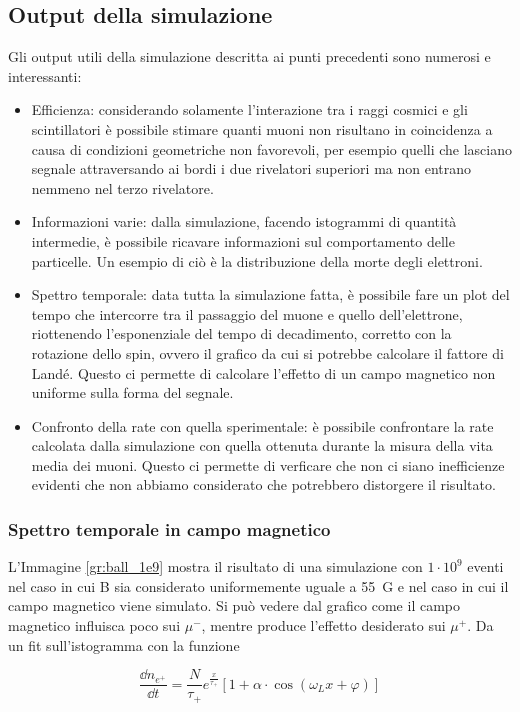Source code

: \subsection{Output della simulazione}
Gli output utili della simulazione descritta ai punti precedenti sono numerosi e interessanti:
\begin{itemize}
\item Efficienza: considerando solamente l'interazione tra i raggi cosmici e gli scintillatori è possibile stimare quanti muoni non risultano in coincidenza a causa
di condizioni geometriche non favorevoli, per esempio quelli che lasciano segnale attraversando ai bordi i due rivelatori superiori ma non entrano nemmeno nel terzo
rivelatore.
\item Informazioni varie: dalla simulazione, facendo istogrammi di quantit\`a intermedie, \`e possibile ricavare informazioni sul comportamento delle particelle. Un esempio di ci\`o \`e la distribuzione della morte degli elettroni.
\item Spettro temporale: data tutta la simulazione fatta, è possibile fare un plot del tempo che intercorre tra il passaggio del muone e quello dell'elettrone, riottenendo
l'esponenziale del tempo di decadimento, corretto con la rotazione dello spin, ovvero il grafico da cui si potrebbe calcolare il fattore di Land\'e. Questo ci permette di calcolare l'effetto di un campo magnetico non uniforme sulla forma del segnale.
\item Confronto della rate con quella sperimentale: \`e possibile confrontare la rate calcolata dalla simulazione con quella ottenuta durante la misura della vita media dei muoni. Questo ci permette di verficare che non ci siano inefficienze evidenti che non abbiamo considerato che potrebbero distorgere il risultato.
\end{itemize}

\subsubsection{Spettro temporale in campo magnetico}
L'Immagine \ref{gr:ball_1e9} mostra il risultato di una simulazione con $1\cdot 10^9$ eventi nel caso in cui B sia considerato uniformemente uguale a 55~G e nel caso in cui il campo magnetico viene simulato. 
Si pu\`o vedere dal grafico come il campo magnetico influisca poco sui $\mu^-$, mentre produce l'effetto desiderato sui $\mu^+$. 
Da un fit sull'istogramma con la funzione

\begin{equation}
	\frac{\dd n_{e^+}}{\dd t} = \frac{N}{\tau_+}e^{\frac{x}{\tau_+}}\left[1 + \alpha\cdot\cos(\omega_L x + \varphi)\right]
	\label{eq:sim_fit}
\end{equation}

■ ■ ■ ■ ■ ■ ■

__EXERCISE DIRECTIONS__
Strip out the images, then output the records above word for word.

__RESPONSE TO THE EXERCISE__
Source code

: \subsection{Output della simulazione}
Gli output utili della simulazione descritta ai punti precedenti sono numerosi e interessanti:
\begin{itemize}
\item Efficienza: considerando solamente l'interazione tra i raggi cosmici e gli scintillatori è possibile stimare quanti muoni non risultano in coincidenza a causa
di condizioni geometriche non favorevoli, per esempio quelli che lasciano segnale attraversando ai bordi i due rivelatori superiori ma non entrano nemmeno nel terzo
rivelatore.
\item Informazioni varie: dalla simulazione, facendo istogrammi di quantit\`a intermedie, \`e possibile ricavare informazioni sul comportamento delle particelle. Un esempio di ci\`o \`e la distribuzione della morte degli elettroni.
\item Spettro temporale: data tutta la simulazione fatta, è possibile fare un plot del tempo che intercorre tra il passaggio del muone e quello dell'elettrone, riottenendo
l'esponenziale del tempo di decadimento, corretto con la rotazione dello spin, ovvero il grafico da cui si potrebbe calcolare il fattore di Land\'e. Questo ci permette di calcolare l'effetto di un campo magnetico non uniforme sulla forma del segnale.
\item Confronto della rate con quella sperimentale: \`e possibile confrontare la rate calcolata dalla simulazione con quella ottenuta durante la misura della vita media dei muoni. Questo ci permette di verficare che non ci siano inefficienze evidenti che non abbiamo considerato che potrebbero distorgere il risultato.
\end{itemize}

\subsubsection{Spettro temporale in campo magnetico}
L'Immagine \ref{gr:ball_1e9} mostra il risultato di una simulazione con $1\cdot 10^9$ eventi nel caso in cui B sia considerato uniformemente uguale a 55~G e nel caso in cui il campo magnetico viene simulato. 
Si pu\`o vedere dal grafico come il campo magnetico influisca poco sui $\mu^-$, mentre produce l'effetto desiderato sui $\mu^+$. 
Da un fit sull'istogramma con la funzione

\begin{equation}
	\frac{\dd n_{e^+}}{\dd t} = \frac{N}{\tau_+}e^{\frac{x}{\tau_+}}\left[1 + \alpha\cdot\cos(\omega_L x + \varphi)\right]
	\label{eq:sim_fit}
\end{equation}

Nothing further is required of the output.